In basso a sinistra: Tirinnanzi 1962-67.
Al verso: etichetta [raccolta G. Giuliani, Firenze] recante a inchiostro «Nino Tirinnanzi [tutto maiuscolo] / “Ragazzi di Tarquinia” 1962-67 / Olio su faesite, cm 80×65 / [Provenienza] Dall’Artista / [N.] 9/P – [Catalogo] Pananti 1969»; a matita rosa «11»; a inchiostro «II»; scritta bianca a stampa «[…; illeggibile] / Pressato» [riferimento del produttore del supporto].
Provenienza: raccolta G. Giuliani, Firenze; raccolta privata, Firenze.
Esposizioni: Nino Tirinnanzi, testo [in forma di lettera] di S. Giannelli, Galleria Pananti, Firenze, 8 marzo-4 aprile 1969, riprodotto in cat. [tav. 29]; Nino Tirinnanzi. Tante vite e infine una, a cura di G. Faccenda, Palazzo Sacrati Strozzi, Firenze, 21 dicembre 2022-21 gennaio 2023, riprodotto in cat. p. 67, n. 26.
Nel Catalogo Generale delle Opere, primo volume, del 2015, cit., pp. 10-11: «[Montale] aveva sensibilmente colto la remota oggettività che continuava invece a rimanere a molti sconosciuta dinanzi a paesaggi edenici come a gruppi di ragazzi riuniti per strada o sulle panchine. Gli era bastato valicare l’abituale lettura per scoprire un caleidoscopio di valori che appartenevano a un’umanità schietta come a un artista eminente. Così aveva avuto modo di comprendere, di Tirinnanzi, anche il più ricorrente degli assilli: la ricerca di un ambiente ideale che contenesse l’uomo o forse soltanto il suo archetipo, in un suggestivo teorema che aveva riguardato non soltanto de Chirico, ma anche Carrà e Morandi, per i quali territori di investigazione di un altrove mitico erano divenuti, nell’ordine, le colline fiesolane, l’entroterra versiliese e i dintorni di Grizzana, sull’appennino tosco-emiliano.

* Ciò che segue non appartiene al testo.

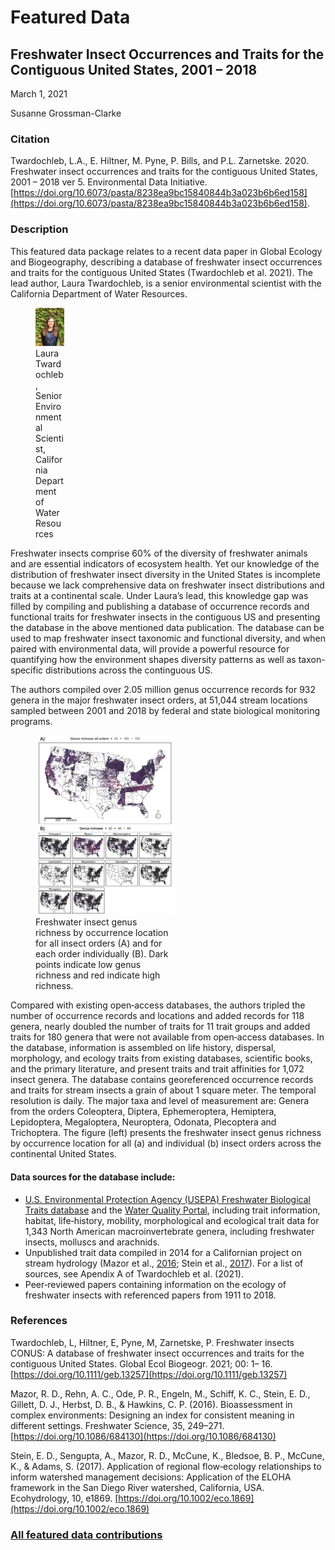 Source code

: # Featured Data

## Freshwater Insect Occurrences and Traits for the Contiguous United States, 2001 – 2018

March 1, 2021

Susanne Grossman-Clarke

### Citation

Twardochleb, L.A., E. Hiltner, M. Pyne, P. Bills, and P.L. Zarnetske. 2020. Freshwater insect occurrences and traits for the contiguous United States, 2001 – 2018 ver 5. Environmental Data Initiative. [https://doi.org/10.6073/pasta/8238ea9bc15840844b3a023b6b6ed158](https://doi.org/10.6073/pasta/8238ea9bc15840844b3a023b6b6ed158).

### Description

This featured data package relates to a recent data paper in Global Ecology and Biogeography, describing a database of freshwater insect occurrences and traits for the contiguous United States (Twardochleb et al. 2021). The lead author, Laura Twardochleb, is a senior environmental scientist with the California Department of Water Resources.

<div class="figure_featured" style="width: 25%;">
    <figure>
       <img src="/static/images/featured_data/laura.png" alt="scientist"/>
       <figcaption class="figure-caption">Laura Twardochleb, Senior Environmental Scientist, California Department of Water Resources</figcaption>
    </figure>
</div>

Freshwater insects comprise 60% of the diversity of freshwater animals and are essential indicators of ecosystem health. Yet our knowledge of the distribution of freshwater insect diversity in the United States is incomplete because we lack comprehensive data on freshwater insect distributions and traits at a continental scale. Under Laura’s lead, this knowledge gap was filled by compiling and publishing a database of occurrence records and functional traits for freshwater insects in the contiguous US and presenting the database in the above mentioned data publication. The database can be used to map freshwater insect taxonomic and functional diversity, and when paired with environmental data, will provide a powerful resource for quantifying how the environment shapes diversity patterns as well as taxon-specific distributions across the continguous US.

The authors compiled over 2.05 million genus occurrence records for 932 genera in the major freshwater insect orders, at 51,044 stream locations sampled between 2001 and 2018 by federal and state biological monitoring programs. 

<div class="figure_featured" style="width: 60%;">
    <figure>
       <img id="pickme" src="/static/images/featured_data/insect-map.png" alt="map of occurence of insects"/>
       <figcaption class="figure-caption">Freshwater insect genus richness by occurrence location for all insect orders (A) and for each order individually (B). Dark points indicate low genus richness and red indicate high richness.</figcaption>
    </figure>
</div>

Compared with existing open‐access databases, the authors tripled the number of occurrence records and locations and added records for 118 genera, nearly doubled the number of traits for 11 trait groups and added traits for 180 genera that were not available from open‐access databases. In the database, information is assembled on life history, dispersal, morphology, and ecology traits from existing databases, scientific books, and the primary literature, and present traits and trait affinities for 1,072 insect genera. The database contains georeferenced occurrence records and traits for
stream insects a grain of about 1 square meter. The temporal resolution is daily. The major taxa and level of measurement are: Genera from the orders Coleoptera, Diptera, Ephemeroptera, Hemiptera, Lepidoptera, Megaloptera, Neuroptera, Odonata, Plecoptera and Trichoptera. The figure (left) presents the freshwater insect genus richness by occurrence location for all (a) and individual (b) insect orders across the continental United States.

#### Data sources for the database include:

- [U.S. Environmental Protection Agency (USEPA) Freshwater Biological Traits database](https://www.epa.gov/risk/freshwater-biological-traits-database-traits) and the [Water Quality Portal](https://www.waterqualitydata.us/), including trait information, habitat, life‐history, mobility, morphological and ecological trait data for 1,343 North American macroinvertebrate genera, including freshwater insects, molluscs and arachnids.
- Unpublished trait data compiled in 2014 for a Californian project on stream hydrology (Mazor et al., [2016](https://onlinelibrary.wiley.com/doi/10.1111/geb.13257#geb13257-bib-0026); Stein et al., [2017](https://onlinelibrary.wiley.com/doi/10.1111/geb.13257#geb13257-bib-0047)). For a list of sources, see Apendix A of Twardochleb et al. (2021).
- Peer‐reviewed papers containing information on the ecology of freshwater insects with referenced papers from 1911 to 2018. 

### References

Twardochleb, L, Hiltner, E, Pyne, M, Zarnetske, P. Freshwater insects CONUS: A database of freshwater insect occurrences and traits for the contiguous United States. Global Ecol Biogeogr. 2021; 00: 1– 16. [https://doi.org/10.1111/geb.13257](https://doi.org/10.1111/geb.13257)

Mazor, R. D., Rehn, A. C., Ode, P. R., Engeln, M., Schiff, K. C., Stein, E. D., Gillett, D. J., Herbst, D. B., & Hawkins, C. P. (2016). Bioassessment in complex environments: Designing an index for consistent meaning in different settings. Freshwater Science, 35, 249–271. [https://doi.org/10.1086/684130](https://doi.org/10.1086/684130)

Stein, E. D., Sengupta, A., Mazor, R. D., McCune, K., Bledsoe, B. P., McCune, K., & Adams, S. (2017). Application of regional flow‐ecology relationships to inform watershed management decisions: Application of the ELOHA framework in the San Diego River watershed, California, USA. Ecohydrology, 10, e1869. [https://doi.org/10.1002/eco.1869](https://doi.org/10.1002/eco.1869)

### [All featured data contributions](/templates/featured_data/featured-grid) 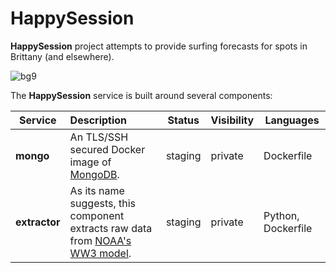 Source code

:# HappySession

**HappySession** project attempts to provide surfing forecasts for spots in Brittany (and elsewhere).  

![bg9](https://github.com/user-attachments/assets/011d1a5a-71bd-41f4-b326-df7873223fdf)

The **HappySession** service is built around several components:  

| Service | Description | Status | Visibility | Languages |
|---------|:------------|--------|------------|-----------|
| **mongo** | An TLS/SSH secured Docker image of [MongoDB](https://www.mongodb.com). | staging | private | Dockerfile |
| **extractor** | As its name suggests, this component extracts raw data from [NOAA's WW3 model](https://polar.ncep.noaa.gov/waves/wavewatch/). | staging | private | Python, Dockerfile |
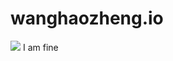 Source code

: # wanghaozheng.io
![](https://qgt-style.oss-cn-hangzhou.aliyuncs.com/newcoursep4/g1/g1-2-2/tenor.gif)
I am fine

È con ragione, quindi, che qualcuno ha parlato, in questo senso, di una realtà metafisica del paesaggio, sottintendendo una dimensione da cogliere nel suo ambito più alto, ben oltre, dunque, il risalto di una natura che riesce appena a conservare la propria caratteristica geografica in quella che infine appare come una mirabile metamorfosi verso l’esemplare.»